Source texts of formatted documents
# # # # #

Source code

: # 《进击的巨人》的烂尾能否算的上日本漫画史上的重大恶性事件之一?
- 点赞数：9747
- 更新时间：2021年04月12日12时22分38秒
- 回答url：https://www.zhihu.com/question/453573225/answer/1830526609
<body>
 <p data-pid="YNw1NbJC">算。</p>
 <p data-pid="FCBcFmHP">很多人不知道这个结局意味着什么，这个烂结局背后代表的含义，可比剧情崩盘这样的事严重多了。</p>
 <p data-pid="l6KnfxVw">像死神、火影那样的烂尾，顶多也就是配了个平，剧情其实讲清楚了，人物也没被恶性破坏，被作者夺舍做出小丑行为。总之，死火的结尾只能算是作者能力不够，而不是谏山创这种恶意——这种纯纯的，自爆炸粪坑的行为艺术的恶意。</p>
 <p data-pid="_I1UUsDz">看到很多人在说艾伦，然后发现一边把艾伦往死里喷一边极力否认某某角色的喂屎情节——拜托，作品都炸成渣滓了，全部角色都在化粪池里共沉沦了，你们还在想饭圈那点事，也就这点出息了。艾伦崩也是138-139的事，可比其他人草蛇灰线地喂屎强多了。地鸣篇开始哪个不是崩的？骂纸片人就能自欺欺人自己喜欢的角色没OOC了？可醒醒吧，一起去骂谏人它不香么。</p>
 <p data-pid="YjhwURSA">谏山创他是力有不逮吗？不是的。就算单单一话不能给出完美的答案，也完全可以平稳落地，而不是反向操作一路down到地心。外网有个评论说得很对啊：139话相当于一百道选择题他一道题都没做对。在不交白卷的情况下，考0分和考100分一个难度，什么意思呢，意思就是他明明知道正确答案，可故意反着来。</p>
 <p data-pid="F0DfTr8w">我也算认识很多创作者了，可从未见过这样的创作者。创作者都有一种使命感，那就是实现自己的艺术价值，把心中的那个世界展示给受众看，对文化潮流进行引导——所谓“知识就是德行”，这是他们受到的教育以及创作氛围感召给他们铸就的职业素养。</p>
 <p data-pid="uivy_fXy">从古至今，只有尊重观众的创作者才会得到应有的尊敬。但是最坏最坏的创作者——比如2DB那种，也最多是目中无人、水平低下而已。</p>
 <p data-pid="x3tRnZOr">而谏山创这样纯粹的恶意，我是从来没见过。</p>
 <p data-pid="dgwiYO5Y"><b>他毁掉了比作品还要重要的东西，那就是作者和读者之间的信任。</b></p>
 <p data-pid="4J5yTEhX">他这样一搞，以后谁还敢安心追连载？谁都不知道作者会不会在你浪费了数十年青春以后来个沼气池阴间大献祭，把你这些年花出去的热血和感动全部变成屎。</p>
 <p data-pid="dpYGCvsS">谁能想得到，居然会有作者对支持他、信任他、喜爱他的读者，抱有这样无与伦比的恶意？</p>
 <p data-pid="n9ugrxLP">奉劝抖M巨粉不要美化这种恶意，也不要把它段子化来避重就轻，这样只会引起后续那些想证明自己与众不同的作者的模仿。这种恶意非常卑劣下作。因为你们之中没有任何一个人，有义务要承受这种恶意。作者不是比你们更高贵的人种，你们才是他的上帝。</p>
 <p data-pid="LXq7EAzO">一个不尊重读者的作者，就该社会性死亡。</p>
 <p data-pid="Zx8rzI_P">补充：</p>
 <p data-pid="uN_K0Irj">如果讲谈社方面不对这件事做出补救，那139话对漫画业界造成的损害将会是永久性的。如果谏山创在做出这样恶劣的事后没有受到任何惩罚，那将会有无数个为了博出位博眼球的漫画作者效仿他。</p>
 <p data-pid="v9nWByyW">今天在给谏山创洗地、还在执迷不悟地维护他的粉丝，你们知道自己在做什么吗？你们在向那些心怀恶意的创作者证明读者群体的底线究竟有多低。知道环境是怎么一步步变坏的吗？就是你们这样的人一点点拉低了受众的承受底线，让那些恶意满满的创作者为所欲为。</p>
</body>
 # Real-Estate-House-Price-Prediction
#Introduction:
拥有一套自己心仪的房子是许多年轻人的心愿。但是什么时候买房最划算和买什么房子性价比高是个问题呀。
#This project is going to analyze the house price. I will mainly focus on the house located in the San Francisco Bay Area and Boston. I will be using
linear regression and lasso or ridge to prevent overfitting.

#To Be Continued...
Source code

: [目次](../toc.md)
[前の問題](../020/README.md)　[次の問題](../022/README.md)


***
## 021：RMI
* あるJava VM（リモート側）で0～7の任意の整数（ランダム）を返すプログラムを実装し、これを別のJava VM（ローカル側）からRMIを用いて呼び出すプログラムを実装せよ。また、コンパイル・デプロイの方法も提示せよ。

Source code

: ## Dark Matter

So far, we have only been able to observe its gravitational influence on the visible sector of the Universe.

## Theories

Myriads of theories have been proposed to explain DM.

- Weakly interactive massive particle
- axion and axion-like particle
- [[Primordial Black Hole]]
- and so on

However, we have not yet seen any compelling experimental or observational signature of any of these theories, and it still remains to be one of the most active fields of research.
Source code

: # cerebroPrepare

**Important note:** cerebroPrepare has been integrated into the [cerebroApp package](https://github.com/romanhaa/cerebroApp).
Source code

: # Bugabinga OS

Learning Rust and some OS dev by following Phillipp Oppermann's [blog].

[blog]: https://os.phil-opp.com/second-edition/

# # # # #

_What needs to be done_
Extract every record. Keep wording exact.

_Task result_
Source code

: # 《进击的巨人》的烂尾能否算的上日本漫画史上的重大恶性事件之一?
- 点赞数：9747
- 更新时间：2021年04月12日12时22分38秒
- 回答url：https://www.zhihu.com/question/453573225/answer/1830526609
<body>
 <p data-pid="YNw1NbJC">算。</p>
 <p data-pid="FCBcFmHP">很多人不知道这个结局意味着什么，这个烂结局背后代表的含义，可比剧情崩盘这样的事严重多了。</p>
 <p data-pid="l6KnfxVw">像死神、火影那样的烂尾，顶多也就是配了个平，剧情其实讲清楚了，人物也没被恶性破坏，被作者夺舍做出小丑行为。总之，死火的结尾只能算是作者能力不够，而不是谏山创这种恶意——这种纯纯的，自爆炸粪坑的行为艺术的恶意。</p>
 <p data-pid="_I1UUsDz">看到很多人在说艾伦，然后发现一边把艾伦往死里喷一边极力否认某某角色的喂屎情节——拜托，作品都炸成渣滓了，全部角色都在化粪池里共沉沦了，你们还在想饭圈那点事，也就这点出息了。艾伦崩也是138-139的事，可比其他人草蛇灰线地喂屎强多了。地鸣篇开始哪个不是崩的？骂纸片人就能自欺欺人自己喜欢的角色没OOC了？可醒醒吧，一起去骂谏人它不香么。</p>
 <p data-pid="YjhwURSA">谏山创他是力有不逮吗？不是的。就算单单一话不能给出完美的答案，也完全可以平稳落地，而不是反向操作一路down到地心。外网有个评论说得很对啊：139话相当于一百道选择题他一道题都没做对。在不交白卷的情况下，考0分和考100分一个难度，什么意思呢，意思就是他明明知道正确答案，可故意反着来。</p>
 <p data-pid="F0DfTr8w">我也算认识很多创作者了，可从未见过这样的创作者。创作者都有一种使命感，那就是实现自己的艺术价值，把心中的那个世界展示给受众看，对文化潮流进行引导——所谓“知识就是德行”，这是他们受到的教育以及创作氛围感召给他们铸就的职业素养。</p>
 <p data-pid="uivy_fXy">从古至今，只有尊重观众的创作者才会得到应有的尊敬。但是最坏最坏的创作者——比如2DB那种，也最多是目中无人、水平低下而已。</p>
 <p data-pid="x3tRnZOr">而谏山创这样纯粹的恶意，我是从来没见过。</p>
 <p data-pid="dgwiYO5Y"><b>他毁掉了比作品还要重要的东西，那就是作者和读者之间的信任。</b></p>
 <p data-pid="4J5yTEhX">他这样一搞，以后谁还敢安心追连载？谁都不知道作者会不会在你浪费了数十年青春以后来个沼气池阴间大献祭，把你这些年花出去的热血和感动全部变成屎。</p>
 <p data-pid="dpYGCvsS">谁能想得到，居然会有作者对支持他、信任他、喜爱他的读者，抱有这样无与伦比的恶意？</p>
 <p data-pid="n9ugrxLP">奉劝抖M巨粉不要美化这种恶意，也不要把它段子化来避重就轻，这样只会引起后续那些想证明自己与众不同的作者的模仿。这种恶意非常卑劣下作。因为你们之中没有任何一个人，有义务要承受这种恶意。作者不是比你们更高贵的人种，你们才是他的上帝。</p>
 <p data-pid="LXq7EAzO">一个不尊重读者的作者，就该社会性死亡。</p>
 <p data-pid="Zx8rzI_P">补充：</p>
 <p data-pid="uN_K0Irj">如果讲谈社方面不对这件事做出补救，那139话对漫画业界造成的损害将会是永久性的。如果谏山创在做出这样恶劣的事后没有受到任何惩罚，那将会有无数个为了博出位博眼球的漫画作者效仿他。</p>
 <p data-pid="v9nWByyW">今天在给谏山创洗地、还在执迷不悟地维护他的粉丝，你们知道自己在做什么吗？你们在向那些心怀恶意的创作者证明读者群体的底线究竟有多低。知道环境是怎么一步步变坏的吗？就是你们这样的人一点点拉低了受众的承受底线，让那些恶意满满的创作者为所欲为。</p>
</body>
 # Real-Estate-House-Price-Prediction
#Introduction:
拥有一套自己心仪的房子是许多年轻人的心愿。但是什么时候买房最划算和买什么房子性价比高是个问题呀。
#This project is going to analyze the house price. I will mainly focus on the house located in the San Francisco Bay Area and Boston. I will be using
linear regression and lasso or ridge to prevent overfitting.

#To Be Continued...
Source code

: [目次](../toc.md)
[前の問題](../020/README.md)　[次の問題](../022/README.md)


***
## 021：RMI
* あるJava VM（リモート側）で0～7の任意の整数（ランダム）を返すプログラムを実装し、これを別のJava VM（ローカル側）からRMIを用いて呼び出すプログラムを実装せよ。また、コンパイル・デプロイの方法も提示せよ。

Source code

: ## Dark Matter

So far, we have only been able to observe its gravitational influence on the visible sector of the Universe.

## Theories

Myriads of theories have been proposed to explain DM.

- Weakly interactive massive particle
- axion and axion-like particle
- [[Primordial Black Hole]]
- and so on

However, we have not yet seen any compelling experimental or observational signature of any of these theories, and it still remains to be one of the most active fields of research.
Source code

: # cerebroPrepare

**Important note:** cerebroPrepare has been integrated into the [cerebroApp package](https://github.com/romanhaa/cerebroApp).
Source code

: # Bugabinga OS

Learning Rust and some OS dev by following Phillipp Oppermann's [blog].

[blog]: https://os.phil-opp.com/second-edition/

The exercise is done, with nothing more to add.